We reuse and recycle paper, but increasingly we also refuse to accept it. It's easy as more and more banks, insurance, charge cards and others shift to paperless records accessible online.
And, finally, more catalog companies are permitting us to refuse the deluge in our mailbox.
My husband and I once welcomed catalogs in the mail. We depended on them, in fact, when we lived far from shopping, but we now abhor them in the mailbox. We still are dozens of miles from major outlets, but we use the Internet to peruse catalogs.
Several years ago, I started calling the toll-free numbers printed on most catalogs to ask the companies to remove us from mailing lists. It took some explaining, but gradually that became less necessary. Apparently I wasn't the only one calling for that purpose. More often now, the person at the other end of the line has been trained to handle the request.
In fact, it is becoming even easier I discovered earlier this month, when I called the toll-free FootSmart number. Canceling mailed catalogs was the fourth of five options on the answering system's automated response. It required simply that I read the customer ID number from the catalog and voice-verify the address and name on the mailed catalog. A couple minutes, and it was completed.
However, the challenge to cut the catalog clutter in our mailbox appears minor compared to that described by my sister-in-law Sharyn during a visit a week ago.
Her postal box, one of those provided in a rental complex, has to be emptied daily in order to have room for any "real" mail, she lamented. She had to give the key to a friend for the task each day while she traveled, she said.
Her plight?
Sharyn is a resident of New Hampshire, where the primary looms Feb. 9.
The box is crammed with candidate propaganda every day, she reported.
Daily? Yes, it is full every mail day, with little or no personal mail, she said. She's registered as an Independent, but can vote in the primary of her choice, so both parties inundate her box.
It's not that she or her New Hampshire neighbors are ignoring politics, she said. They turn out for town meetings. In fact, Sharyn, 68, provides transportation for an 88-year-old friend whose interest goes beyond simply attending the public gatherings. She shakes hands and has a photo with every candidate but one.
Donald Trump visited their area, but no one was permitted in the meeting hall until he arrived, nor were they able to leave until he and his entourage departed - without shaking any hands or posing for any selfies. It came about the time there were rumors of threats on his life, Sharyn said, and it may be that the team was taking extra precautions.
At any rate, she and I discovered we share a dislike of wasted paper, be it catalog, campaign propaganda or printer paper.
I use backs of printed sheets as scrap and have mastered printer instructions for printing on the back of a page or printing both sides of a single sheet (although I learned to my dismay that some laser printers are damaged by using two sides).

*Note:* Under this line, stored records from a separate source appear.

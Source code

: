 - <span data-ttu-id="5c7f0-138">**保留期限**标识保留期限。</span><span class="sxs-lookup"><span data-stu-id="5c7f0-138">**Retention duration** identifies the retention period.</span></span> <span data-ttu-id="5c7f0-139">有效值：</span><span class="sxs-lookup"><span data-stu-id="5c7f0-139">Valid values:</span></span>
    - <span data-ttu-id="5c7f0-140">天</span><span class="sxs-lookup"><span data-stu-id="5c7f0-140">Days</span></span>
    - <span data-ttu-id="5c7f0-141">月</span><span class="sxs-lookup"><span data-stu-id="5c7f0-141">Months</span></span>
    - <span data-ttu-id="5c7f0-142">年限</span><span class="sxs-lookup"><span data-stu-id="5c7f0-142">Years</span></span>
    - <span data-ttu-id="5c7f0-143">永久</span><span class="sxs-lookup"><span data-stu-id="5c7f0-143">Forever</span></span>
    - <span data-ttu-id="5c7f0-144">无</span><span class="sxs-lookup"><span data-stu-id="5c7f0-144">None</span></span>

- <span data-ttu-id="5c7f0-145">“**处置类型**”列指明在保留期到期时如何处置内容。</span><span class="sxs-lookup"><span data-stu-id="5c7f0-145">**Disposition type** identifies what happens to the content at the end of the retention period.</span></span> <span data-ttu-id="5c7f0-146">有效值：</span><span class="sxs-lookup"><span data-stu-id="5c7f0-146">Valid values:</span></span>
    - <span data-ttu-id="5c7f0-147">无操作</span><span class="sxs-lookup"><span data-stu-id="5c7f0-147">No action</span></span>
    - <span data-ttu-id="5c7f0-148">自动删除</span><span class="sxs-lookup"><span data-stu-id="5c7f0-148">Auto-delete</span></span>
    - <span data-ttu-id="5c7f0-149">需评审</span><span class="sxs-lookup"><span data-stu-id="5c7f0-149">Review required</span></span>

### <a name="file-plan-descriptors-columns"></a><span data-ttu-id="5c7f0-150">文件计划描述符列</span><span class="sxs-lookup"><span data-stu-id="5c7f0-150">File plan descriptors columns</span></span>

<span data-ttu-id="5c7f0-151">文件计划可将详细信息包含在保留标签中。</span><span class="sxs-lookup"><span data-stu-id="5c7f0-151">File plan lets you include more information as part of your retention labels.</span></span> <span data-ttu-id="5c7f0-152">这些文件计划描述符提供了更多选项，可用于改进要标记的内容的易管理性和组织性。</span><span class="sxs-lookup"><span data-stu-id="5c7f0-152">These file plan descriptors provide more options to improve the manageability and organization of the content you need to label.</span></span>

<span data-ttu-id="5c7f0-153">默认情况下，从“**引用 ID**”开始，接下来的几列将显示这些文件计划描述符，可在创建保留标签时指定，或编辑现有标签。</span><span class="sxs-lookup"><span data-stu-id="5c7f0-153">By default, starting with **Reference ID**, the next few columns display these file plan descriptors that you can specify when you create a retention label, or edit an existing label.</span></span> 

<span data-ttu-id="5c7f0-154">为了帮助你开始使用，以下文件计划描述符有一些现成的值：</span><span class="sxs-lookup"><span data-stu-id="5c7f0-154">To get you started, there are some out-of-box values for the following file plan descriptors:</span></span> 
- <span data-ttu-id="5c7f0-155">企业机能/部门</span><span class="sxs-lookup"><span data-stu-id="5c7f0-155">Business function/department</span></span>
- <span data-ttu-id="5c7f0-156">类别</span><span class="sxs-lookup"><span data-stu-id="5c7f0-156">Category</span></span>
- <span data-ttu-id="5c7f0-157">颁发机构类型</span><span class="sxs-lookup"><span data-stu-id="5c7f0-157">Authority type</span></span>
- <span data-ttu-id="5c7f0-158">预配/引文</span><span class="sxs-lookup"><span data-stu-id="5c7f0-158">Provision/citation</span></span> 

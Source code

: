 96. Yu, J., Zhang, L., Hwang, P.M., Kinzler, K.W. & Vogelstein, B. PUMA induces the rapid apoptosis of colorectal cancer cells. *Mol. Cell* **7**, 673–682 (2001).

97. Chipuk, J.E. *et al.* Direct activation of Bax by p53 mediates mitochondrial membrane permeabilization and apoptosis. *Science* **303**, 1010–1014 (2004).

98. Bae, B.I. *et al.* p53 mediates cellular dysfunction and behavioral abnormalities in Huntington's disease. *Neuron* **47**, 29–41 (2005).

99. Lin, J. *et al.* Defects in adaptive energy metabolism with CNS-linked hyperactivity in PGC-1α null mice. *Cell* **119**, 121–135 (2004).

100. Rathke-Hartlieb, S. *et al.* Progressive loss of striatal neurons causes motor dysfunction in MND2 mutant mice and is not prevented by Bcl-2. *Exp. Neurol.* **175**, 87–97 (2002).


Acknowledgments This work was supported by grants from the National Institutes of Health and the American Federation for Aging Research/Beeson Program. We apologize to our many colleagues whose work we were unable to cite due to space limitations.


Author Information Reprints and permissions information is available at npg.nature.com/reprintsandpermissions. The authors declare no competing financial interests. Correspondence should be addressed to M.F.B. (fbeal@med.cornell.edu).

For my part, it's not merely an environmental concern, although that is certainly a factor. It's my heritage. My parents by word and action inculcated the virtue of "waste not, want not."

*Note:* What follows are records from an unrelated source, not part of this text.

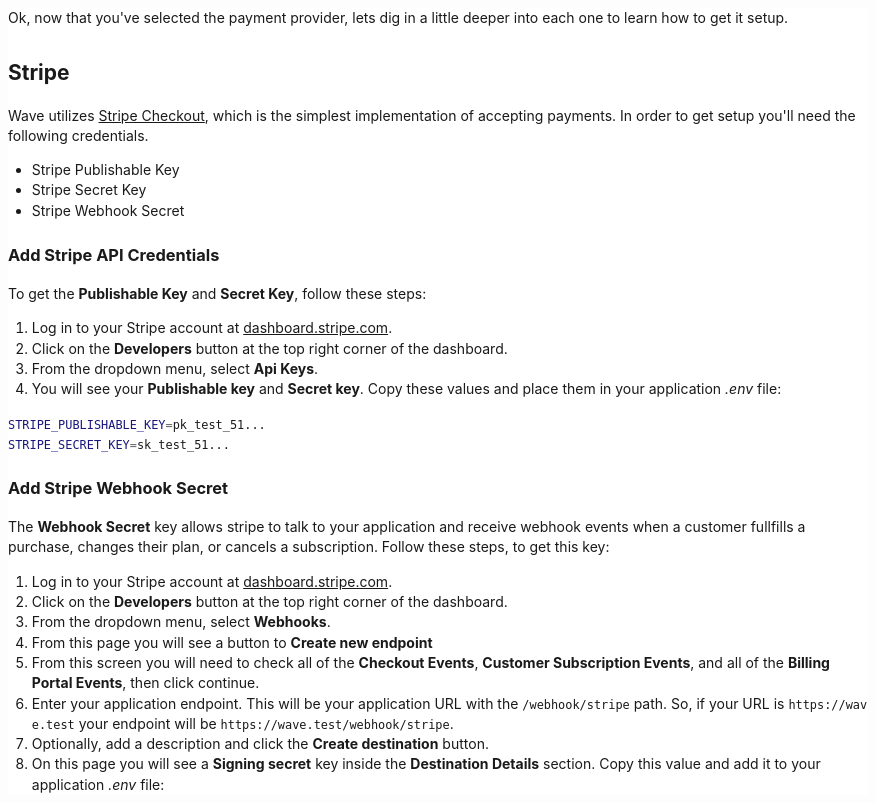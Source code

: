 Ok, now that you've selected the payment provider, lets dig in a little deeper into each one to learn how to get it setup.

<a name="stripe"></a>
## Stripe

Wave utilizes <a href="https://docs.stripe.com/payments/checkout" target="_blank">Stripe Checkout</a>, which is the simplest implementation of accepting payments. In order to get setup you'll need the following credentials.

- Stripe Publishable Key
- Stripe Secret Key
- Stripe Webhook Secret

<a name="api-credentials"></a>
### Add Stripe API Credentials

To get the **Publishable Key** and **Secret Key**, follow these steps:

1. Log in to your Stripe account at <a href="https://dashboard.stripe.com" target="_blank">dashboard.stripe.com</a>.
2. Click on the **Developers** button at the top right corner of the dashboard.
3. From the dropdown menu, select **Api Keys**.
4. You will see your **Publishable key** and **Secret key**. Copy these values and place them in your application *.env* file:

<include src="docs/filename-top.html"></include><include src="docs/filename.html" file=".env"></include>

```bash
STRIPE_PUBLISHABLE_KEY=pk_test_51...
STRIPE_SECRET_KEY=sk_test_51...
```
</div>

<a name="api-credentials"></a>
### Add Stripe Webhook Secret

The **Webhook Secret** key allows stripe to talk to your application and receive webhook events when a customer fullfills a purchase, changes their plan, or cancels a subscription. Follow these steps, to get this key:

1. Log in to your Stripe account at <a href="https://dashboard.stripe.com" target="_blank">dashboard.stripe.com</a>.
2. Click on the **Developers** button at the top right corner of the dashboard.
3. From the dropdown menu, select **Webhooks**.
4. From this page you will see a button to **Create new endpoint**
5. From this screen you will need to check all of the **Checkout Events**, **Customer Subscription Events**, and all of the **Billing Portal Events**, then click continue.
6. Enter your application endpoint. This will be your application URL with the `/webhook/stripe` path. So, if your URL is `https://wave.test` your endpoint will be `https://wave.test/webhook/stripe`.
7. Optionally, add a description and click the **Create destination** button.
8. On this page you will see a **Signing secret** key inside the **Destination Details** section. Copy this value and add it to your application *.env* file:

True, I've no illusion that household of one or two older retirees is going to have a major environmental impact. Although if enough of the now-retiring Boomer generation follow our habits, it might make some difference. According to 2010 census figures, more than 13 percent of the country's residents are older than 65, and by 2020 that will have climbed to 15 percent or more.

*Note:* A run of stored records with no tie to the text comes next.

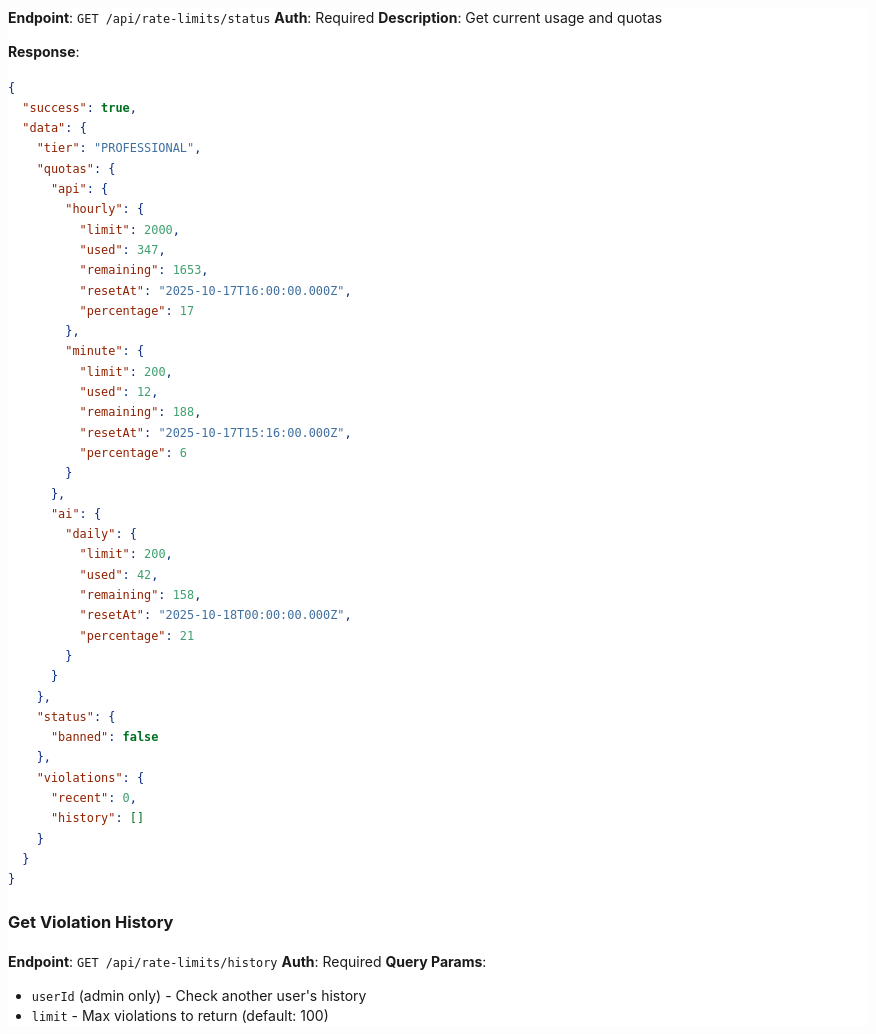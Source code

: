 **Endpoint**: `GET /api/rate-limits/status`
**Auth**: Required
**Description**: Get current usage and quotas

**Response**:
```json
{
  "success": true,
  "data": {
    "tier": "PROFESSIONAL",
    "quotas": {
      "api": {
        "hourly": {
          "limit": 2000,
          "used": 347,
          "remaining": 1653,
          "resetAt": "2025-10-17T16:00:00.000Z",
          "percentage": 17
        },
        "minute": {
          "limit": 200,
          "used": 12,
          "remaining": 188,
          "resetAt": "2025-10-17T15:16:00.000Z",
          "percentage": 6
        }
      },
      "ai": {
        "daily": {
          "limit": 200,
          "used": 42,
          "remaining": 158,
          "resetAt": "2025-10-18T00:00:00.000Z",
          "percentage": 21
        }
      }
    },
    "status": {
      "banned": false
    },
    "violations": {
      "recent": 0,
      "history": []
    }
  }
}
```

### Get Violation History

**Endpoint**: `GET /api/rate-limits/history`
**Auth**: Required
**Query Params**:
- `userId` (admin only) - Check another user's history
- `limit` - Max violations to return (default: 100)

The statistics on the paper industry's impact on the environment are a bit mind-boggling, as well. A GreenFacts website of Cleveland State University reports, "The U.S. pulp and paper industry is the second-largest consumer of energy and uses more water to produce a ton of product than any other industry. ... Making one single sheet of copy paper can use over 13 oz. of water - more than a typical soda can."
Not sure if that holds true for the generally thinner sheets in catalogs, but most of those in our mailbox have from 60 to 100 pages. Obviously they have some impact.
Dumping paper in landfill adds methane to the atmosphere as it decomposes, GreenFacts also stated. That has 20 times the global warming potential of carbon dioxide.
I'll continue to refuse those catalogs, reuse paper where I can and recycle where it is accepted.